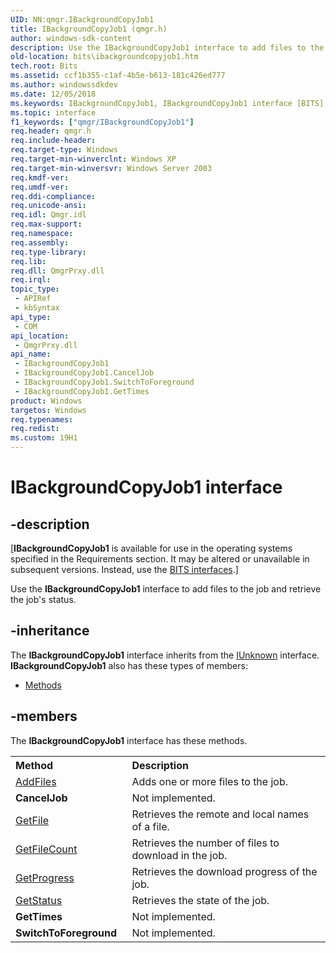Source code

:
 ```yaml
---
UID: NN:qmgr.IBackgroundCopyJob1
title: IBackgroundCopyJob1 (qmgr.h)
author: windows-sdk-content
description: Use the IBackgroundCopyJob1 interface to add files to the job and retrieve the job's status.
old-location: bits\ibackgroundcopyjob1.htm
tech.root: Bits
ms.assetid: ccf1b355-c1af-4b5e-b613-181c426ed777
ms.author: windowssdkdev
ms.date: 12/05/2018
ms.keywords: IBackgroundCopyJob1, IBackgroundCopyJob1 interface [BITS], IBackgroundCopyJob1 interface [BITS],described, bits.ibackgroundcopyjob1, qmgr/IBackgroundCopyJob1
ms.topic: interface
f1_keywords: ["qmgr/IBackgroundCopyJob1"]
req.header: qmgr.h
req.include-header: 
req.target-type: Windows
req.target-min-winverclnt: Windows XP
req.target-min-winversvr: Windows Server 2003
req.kmdf-ver: 
req.umdf-ver: 
req.ddi-compliance: 
req.unicode-ansi: 
req.idl: Qmgr.idl
req.max-support: 
req.namespace: 
req.assembly: 
req.type-library: 
req.lib: 
req.dll: QmgrPrxy.dll
req.irql: 
topic_type:
 - APIRef
 - kbSyntax
api_type:
 - COM
api_location:
 - QmgrPrxy.dll
api_name:
 - IBackgroundCopyJob1
 - IBackgroundCopyJob1.CancelJob
 - IBackgroundCopyJob1.SwitchToForeground
 - IBackgroundCopyJob1.GetTimes
product: Windows
targetos: Windows
req.typenames: 
req.redist: 
ms.custom: 19H1
---
```


# IBackgroundCopyJob1 interface


## -description


<p class="CCE_Message">[<b>IBackgroundCopyJob1</b> is available for use in the operating systems specified in the Requirements section.  It may be altered or unavailable in subsequent versions. Instead, use the <a href="https://docs.microsoft.com/windows/desktop/Bits/bits-interfaces">BITS interfaces</a>.]

Use the <b>IBackgroundCopyJob1</b> interface to add files to the job and retrieve the job's status.


## -inheritance

The <b xmlns:loc="http://microsoft.com/wdcml/l10n">IBackgroundCopyJob1</b> interface inherits from the <a href="https://docs.microsoft.com/windows/desktop/api/unknwn/nn-unknwn-iunknown">IUnknown</a> interface. <b>IBackgroundCopyJob1</b> also has these types of members:
<ul>
<li><a href="https://docs.microsoft.com/">Methods</a></li>
</ul>

## -members

The <b>IBackgroundCopyJob1</b> interface has these methods.
<table class="members" id="memberListMethods">
<tr>
<th align="left" width="37%">Method</th>
<th align="left" width="63%">Description</th>
</tr>
<tr data="declared;">
<td align="left" width="37%">
<a href="https://docs.microsoft.com/windows/desktop/api/qmgr/nf-qmgr-ibackgroundcopyjob1-addfiles">AddFiles</a>
</td>
<td align="left" width="63%">
Adds one or more files to the job.

</td>
</tr>
<tr data="declared;">
<td align="left" width="37%"><b>CancelJob</b></td>
<td align="left" width="63%">
Not implemented.

</td>
</tr>
<tr data="declared;">
<td align="left" width="37%">
<a href="https://docs.microsoft.com/windows/desktop/api/qmgr/nf-qmgr-ibackgroundcopyjob1-getfile">GetFile</a>
</td>
<td align="left" width="63%">
Retrieves the remote and local names of a file.

</td>
</tr>
<tr data="declared;">
<td align="left" width="37%">
<a href="https://docs.microsoft.com/windows/desktop/api/qmgr/nf-qmgr-ibackgroundcopyjob1-getfilecount">GetFileCount</a>
</td>
<td align="left" width="63%">
Retrieves the number of files to download in the job.

</td>
</tr>
<tr data="declared;">
<td align="left" width="37%">
<a href="https://docs.microsoft.com/windows/desktop/api/qmgr/nf-qmgr-ibackgroundcopyjob1-getprogress">GetProgress</a>
</td>
<td align="left" width="63%">
Retrieves the download progress of the job.

</td>
</tr>
<tr data="declared;">
<td align="left" width="37%">
<a href="https://docs.microsoft.com/windows/desktop/api/qmgr/nf-qmgr-ibackgroundcopyjob1-getstatus">GetStatus</a>
</td>
<td align="left" width="63%">
Retrieves the state of the job.

</td>
</tr>
<tr data="declared;">
<td align="left" width="37%"><b>GetTimes</b></td>
<td align="left" width="63%">
Not implemented.

</td>
</tr>
<tr data="declared;">
<td align="left" width="37%"><b>SwitchToForeground</b></td>
<td align="left" width="63%">
Not implemented.

</td>
</tr>
</table> 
+--
All lines from the line containing "Retrieves the remote" through the last line of the data are to be repeated exactly; no other line belongs in the answer.

Retrieves the remote and local names of a file.

</td>
</tr>
<tr data="declared;">
<td align="left" width="37%">
<a href="https://docs.microsoft.com/windows/desktop/api/qmgr/nf-qmgr-ibackgroundcopyjob1-getfilecount">GetFileCount</a>
</td>
<td align="left" width="63%">
Retrieves the number of files to download in the job.

</td>
</tr>
<tr data="declared;">
<td align="left" width="37%">
<a href="https://docs.microsoft.com/windows/desktop/api/qmgr/nf-qmgr-ibackgroundcopyjob1-getprogress">GetProgress</a>
</td>
<td align="left" width="63%">
Retrieves the download progress of the job.

</td>
</tr>
<tr data="declared;">
<td align="left" width="37%">
<a href="https://docs.microsoft.com/windows/desktop/api/qmgr/nf-qmgr-ibackgroundcopyjob1-getstatus">GetStatus</a>
</td>
<td align="left" width="63%">
Retrieves the state of the job.

</td>
</tr>
<tr data="declared;">
<td align="left" width="37%"><b>GetTimes</b></td>
<td align="left" width="63%">
Not implemented.

</td>
</tr>
<tr data="declared;">
<td align="left" width="37%"><b>SwitchToForeground</b></td>
<td align="left" width="63%">
Not implemented.

</td>
</tr>
</table> 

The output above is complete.